Error running Modulus with ntk, stan and lr_annealing

Hi,

I have a Modulus code which predicts flow past airfoils. It is running fine but we are trying to improve its accuracy. I tried to add ntk, stan and lr_annealing to the code.

However, I got the error:

root@3bd493862967:/modulus_projects/FX63-180_2_element_airfoil_varyAoA2_t2_Re300# python FX63-180_2_element_airfoil_4var_gelu_flow_AoA_0to10_AoA2_0to10_Re300_ntk_stan_lra.py > log_FX63-180_2_element_airfoil_4var_gelu_flow_AoA_0to10_AoA2_0to10_Re300_ntk_stan_lra.txt
/usr/local/lib/python3.10/dist-packages/hydra/_internal/hydra.py:119: UserWarning: Future Hydra versions will no longer change working directory at job runtime by default.
See Changes to job's runtime working directory | Hydra for more information.
ret = run_job(
Error executing job with overrides:
Traceback (most recent call last):
File “/modulus_projects/FX63-180_2_element_airfoil_varyAoA2_t2_Re300/FX63-180_2_element_airfoil_4var_gelu_flow_AoA_0to10_AoA2_0to10_Re300_ntk_stan_lra.py”, line 442, in run
slv.solve()
File “/usr/local/lib/python3.10/dist-packages/modulus/sym/solver/solver.py”, line 173, in solve
self._train_loop(sigterm_handler)
File “/usr/local/lib/python3.10/dist-packages/modulus/sym/trainer.py”, line 551, in _train_loop
loss, losses = self.compute_gradients(
File “/usr/local/lib/python3.10/dist-packages/modulus/sym/trainer.py”, line 76, in adam_compute_gradients
losses_minibatch = self.compute_losses(step)
File “/usr/local/lib/python3.10/dist-packages/modulus/sym/solver/solver.py”, line 66, in compute_losses
return self.domain.compute_losses(step)
File “/usr/local/lib/python3.10/dist-packages/modulus/sym/domain/domain.py”, line 157, in compute_losses
losses, self.ntk_weights = self.ntk(
File “/usr/local/lib/python3.10/dist-packages/torch/nn/modules/module.py”, line 1518, in _wrapped_call_impl
return self._call_impl(*args, **kwargs)
File “/usr/local/lib/python3.10/dist-packages/torch/nn/modules/module.py”, line 1527, in _call_impl
return forward_call(*args, **kwargs)
File “/usr/local/lib/python3.10/dist-packages/modulus/sym/loss/aggregator.py”, line 607, in forward
ntk_dict = self.group_ntk(constraint.model, constraint_losses)
File “/usr/local/lib/python3.10/dist-packages/modulus/sym/loss/aggregator.py”, line 566, in group_ntk
grad = torch.autograd.grad(
File “/usr/local/lib/python3.10/dist-packages/torch/autograd/init.py”, line 394, in grad
result = Variable._execution_engine.run_backward( # Calls into the C++ engine to run the backward pass
RuntimeError: CUDA error: CUBLAS_STATUS_INTERNAL_ERROR when calling cublasSgemm( handle, opa, opb, m, n, k, &alpha, a, lda, b, ldb, &beta, c, ldc)

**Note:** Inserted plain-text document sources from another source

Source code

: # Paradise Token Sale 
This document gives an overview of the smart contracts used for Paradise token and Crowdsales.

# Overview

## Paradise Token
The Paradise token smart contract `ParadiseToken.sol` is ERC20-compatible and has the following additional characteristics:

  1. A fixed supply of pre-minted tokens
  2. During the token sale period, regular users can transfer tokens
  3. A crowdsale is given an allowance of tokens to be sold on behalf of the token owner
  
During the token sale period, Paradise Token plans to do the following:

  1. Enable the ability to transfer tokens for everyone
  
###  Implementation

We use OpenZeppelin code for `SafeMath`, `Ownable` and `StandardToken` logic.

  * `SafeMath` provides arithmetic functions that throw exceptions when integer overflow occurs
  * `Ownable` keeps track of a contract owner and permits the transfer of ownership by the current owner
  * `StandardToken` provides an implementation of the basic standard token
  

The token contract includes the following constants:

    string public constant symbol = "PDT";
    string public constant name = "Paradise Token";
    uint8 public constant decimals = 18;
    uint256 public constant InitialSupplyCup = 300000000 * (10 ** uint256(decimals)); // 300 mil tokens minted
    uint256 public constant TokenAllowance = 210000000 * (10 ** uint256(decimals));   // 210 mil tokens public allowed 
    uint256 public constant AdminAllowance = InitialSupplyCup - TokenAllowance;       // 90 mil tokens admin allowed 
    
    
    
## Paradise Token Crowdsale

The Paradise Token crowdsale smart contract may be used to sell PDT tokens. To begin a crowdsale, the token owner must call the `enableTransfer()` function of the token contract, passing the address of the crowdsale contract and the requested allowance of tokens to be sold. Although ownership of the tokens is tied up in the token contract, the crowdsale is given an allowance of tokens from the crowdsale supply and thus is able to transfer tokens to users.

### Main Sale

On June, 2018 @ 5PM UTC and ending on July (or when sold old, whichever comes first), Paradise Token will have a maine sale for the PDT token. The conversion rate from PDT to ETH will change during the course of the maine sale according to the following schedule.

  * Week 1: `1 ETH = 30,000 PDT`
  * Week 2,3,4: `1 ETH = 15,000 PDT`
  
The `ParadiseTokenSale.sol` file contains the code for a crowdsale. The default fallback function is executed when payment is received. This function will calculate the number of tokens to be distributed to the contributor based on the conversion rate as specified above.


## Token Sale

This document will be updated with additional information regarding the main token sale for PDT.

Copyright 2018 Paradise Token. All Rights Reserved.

May I know what’s wrong? There’s some mention of ntk in the error.
I also realised that if I run in debug mode with low batch size and simple geometry, it can start training. So does it mean that its out of memory problem? However, unlike other cases, there’s no mention of out of memory.

Meanwhile, I’ll try to remove some of these new features and try again.

Hi @tsltaywb

I have not seen this before, a quick google suggest this could be from some out of range issue. Admittedly I am not super familiar with the NTK part of the code.

Have you tried some of the alternative architectures in the package?

Sure, I’ll try other advanced schemes. Thanks!